▶ What you need to do
Produce a verbatim transcript of the entries below, excluding pictures.

▶ Stored data
* * * * * * *
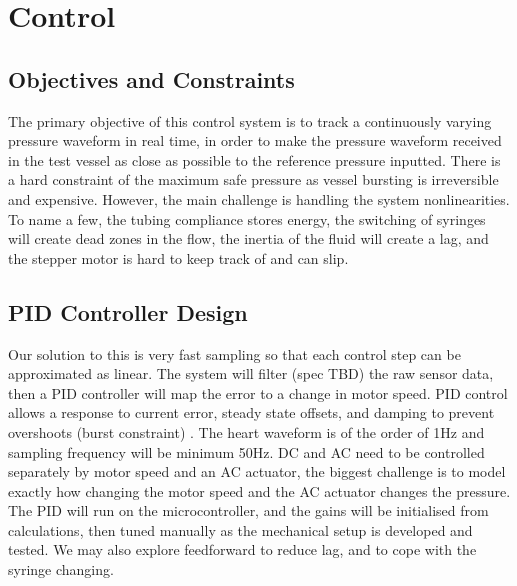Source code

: \documentclass[10pt, a4paper]{article}
\begin{document}
\section{Control}
\subsection{Objectives and Constraints}
The primary objective of this control system is to track a continuously varying pressure waveform in real time, in order to make the pressure waveform received in the test vessel as close as possible to the reference pressure inputted. There is a hard constraint of the maximum safe pressure as vessel bursting is irreversible and expensive. However, the main challenge is handling the system nonlinearities. To name a few, the tubing compliance stores energy, the switching of syringes will create dead zones in the flow, the inertia of the fluid will create a lag, and the stepper motor is hard to keep track of and can slip.
\subsection{PID Controller Design}
Our solution to this is very fast sampling so that each control step can be approximated as linear. The system will filter (spec TBD) the raw sensor data, then a PID controller will map the error to a change in motor speed. PID control allows a response to current error, steady state offsets, and damping to prevent overshoots (burst constraint) \supercite{smuts2002pid}. The heart waveform is of the order of 1Hz and sampling frequency will be minimum 50Hz. DC and AC need to be controlled separately by motor speed and an AC actuator, the biggest challenge is to model exactly how changing the motor speed and the AC actuator changes the pressure. The PID will run on the microcontroller, and the gains will be initialised from calculations, then tuned manually as the mechanical setup is developed and tested. We may also explore feedforward to reduce lag, and to cope with the syringe changing.
\end{document}
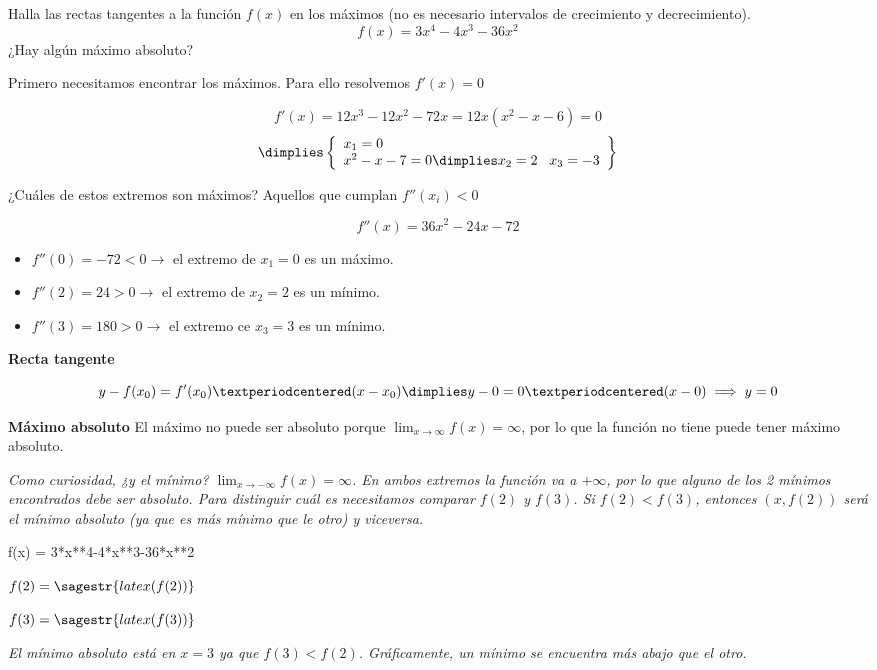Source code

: \documentclass[palatino,nosec]{Docencia}
\begin{document}
\begin{problem} Halla las rectas tangentes a la función $f(x)$ en los máximos (no es necesario intervalos de crecimiento y decrecimiento).
\[
f(x) = 3x^4-4x^3-36x^2
\]
¿Hay algún máximo absoluto?

\solution

Primero necesitamos encontrar los máximos. 
%
Para ello resolvemos $f'(x) = 0$


\[
f'(x) = 12x^3-12x^2-72x = 12x(x^2-x-6) = 0 \]
\[\dimplies \left\{\begin{array}{l}
x_1=0\\
x^2-x-7 = 0 \dimplies x_2 = 2 \;\;\; x_3= -3
\end{array}\right\}
\]

¿Cuáles de estos extremos son máximos? Aquellos que cumplan $f''(x_i) < 0$

\[f''(x) = 36x^2-24x-72\]
\begin{itemize}
	\item $f''(0) = -72 <0 \to $ el extremo de $x_1=0$ es un máximo. 
	\item $f''(2) = 24 > 0 \to $ el extremo de $x_2=2$ es un mínimo. 
	\item $f''(3) = 180 > 0 \to$ el extremo ce $x_3=3$ es un mínimo.
\end{itemize}

\textbf{Recta tangente}

\[
	y-f(x_0) = f'(x_0)·(x-x_0) \dimplies y-0 = 0·(x-0) \implies y=0
\]

\textbf{Máximo absoluto} El máximo no puede ser absoluto porque $\lim_{x\to\infty} f(x) = \infty$, por lo que la función no tiene puede tener máximo absoluto.

\textit{Como curiosidad, ¿y el mínimo? $\lim_{x\to-\infty}f(x) = \infty$. En ambos extremos la función va a $+\infty$, por lo que alguno de los 2 mínimos encontrados debe ser absoluto. 
%
Para distinguir cuál es necesitamos comparar $f(2)$ y $f(3)$. 
%
Si $f(2)<f(3)$, entonces $(x,f(2))$ será el mínimo absoluto (ya que es más mínimo que le otro) y viceversa.}

\begin{sagesilent}
  f(x) = 3*x**4-4*x**3-36*x**2
\end{sagesilent}

$f(2) = \sagestr{latex(f(2))}$

$f(3) = \sagestr{latex(f(3))}$

\textit{El mínimo absoluto está en $x=3$ ya que $f(3)<f(2)$. Gráficamente, un mínimo se encuentra \textit{más abajo} que el otro.   }                                                                                   


\end{problem}
\end{document}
* * * * * * *
▶ Finished exercise
Source code

: \documentclass[10pt, a4paper]{article}
\begin{document}
\section{Control}
\subsection{Objectives and Constraints}
The primary objective of this control system is to track a continuously varying pressure waveform in real time, in order to make the pressure waveform received in the test vessel as close as possible to the reference pressure inputted. There is a hard constraint of the maximum safe pressure as vessel bursting is irreversible and expensive. However, the main challenge is handling the system nonlinearities. To name a few, the tubing compliance stores energy, the switching of syringes will create dead zones in the flow, the inertia of the fluid will create a lag, and the stepper motor is hard to keep track of and can slip.
\subsection{PID Controller Design}
Our solution to this is very fast sampling so that each control step can be approximated as linear. The system will filter (spec TBD) the raw sensor data, then a PID controller will map the error to a change in motor speed. PID control allows a response to current error, steady state offsets, and damping to prevent overshoots (burst constraint) \supercite{smuts2002pid}. The heart waveform is of the order of 1Hz and sampling frequency will be minimum 50Hz. DC and AC need to be controlled separately by motor speed and an AC actuator, the biggest challenge is to model exactly how changing the motor speed and the AC actuator changes the pressure. The PID will run on the microcontroller, and the gains will be initialised from calculations, then tuned manually as the mechanical setup is developed and tested. We may also explore feedforward to reduce lag, and to cope with the syringe changing.
\end{document}
Source code

: \documentclass[palatino,nosec]{Docencia}
\begin{document}
\begin{problem} Halla las rectas tangentes a la función $f(x)$ en los máximos (no es necesario intervalos de crecimiento y decrecimiento).
\[
f(x) = 3x^4-4x^3-36x^2
\]
¿Hay algún máximo absoluto?

\solution

Primero necesitamos encontrar los máximos. 
%
Para ello resolvemos $f'(x) = 0$


\[
f'(x) = 12x^3-12x^2-72x = 12x(x^2-x-6) = 0 \]
\[\dimplies \left\{\begin{array}{l}
x_1=0\\
x^2-x-7 = 0 \dimplies x_2 = 2 \;\;\; x_3= -3
\end{array}\right\}
\]

¿Cuáles de estos extremos son máximos? Aquellos que cumplan $f''(x_i) < 0$

\[f''(x) = 36x^2-24x-72\]
\begin{itemize}
	\item $f''(0) = -72 <0 \to $ el extremo de $x_1=0$ es un máximo. 
	\item $f''(2) = 24 > 0 \to $ el extremo de $x_2=2$ es un mínimo. 
	\item $f''(3) = 180 > 0 \to$ el extremo ce $x_3=3$ es un mínimo.
\end{itemize}

\textbf{Recta tangente}

\[
	y-f(x_0) = f'(x_0)·(x-x_0) \dimplies y-0 = 0·(x-0) \implies y=0
\]

\textbf{Máximo absoluto} El máximo no puede ser absoluto porque $\lim_{x\to\infty} f(x) = \infty$, por lo que la función no tiene puede tener máximo absoluto.

\textit{Como curiosidad, ¿y el mínimo? $\lim_{x\to-\infty}f(x) = \infty$. En ambos extremos la función va a $+\infty$, por lo que alguno de los 2 mínimos encontrados debe ser absoluto. 
%
Para distinguir cuál es necesitamos comparar $f(2)$ y $f(3)$. 
%
Si $f(2)<f(3)$, entonces $(x,f(2))$ será el mínimo absoluto (ya que es más mínimo que le otro) y viceversa.}

\begin{sagesilent}
  f(x) = 3*x**4-4*x**3-36*x**2
\end{sagesilent}

$f(2) = \sagestr{latex(f(2))}$

$f(3) = \sagestr{latex(f(3))}$

\textit{El mínimo absoluto está en $x=3$ ya que $f(3)<f(2)$. Gráficamente, un mínimo se encuentra \textit{más abajo} que el otro.   }                                                                                   


\end{problem}
\end{document}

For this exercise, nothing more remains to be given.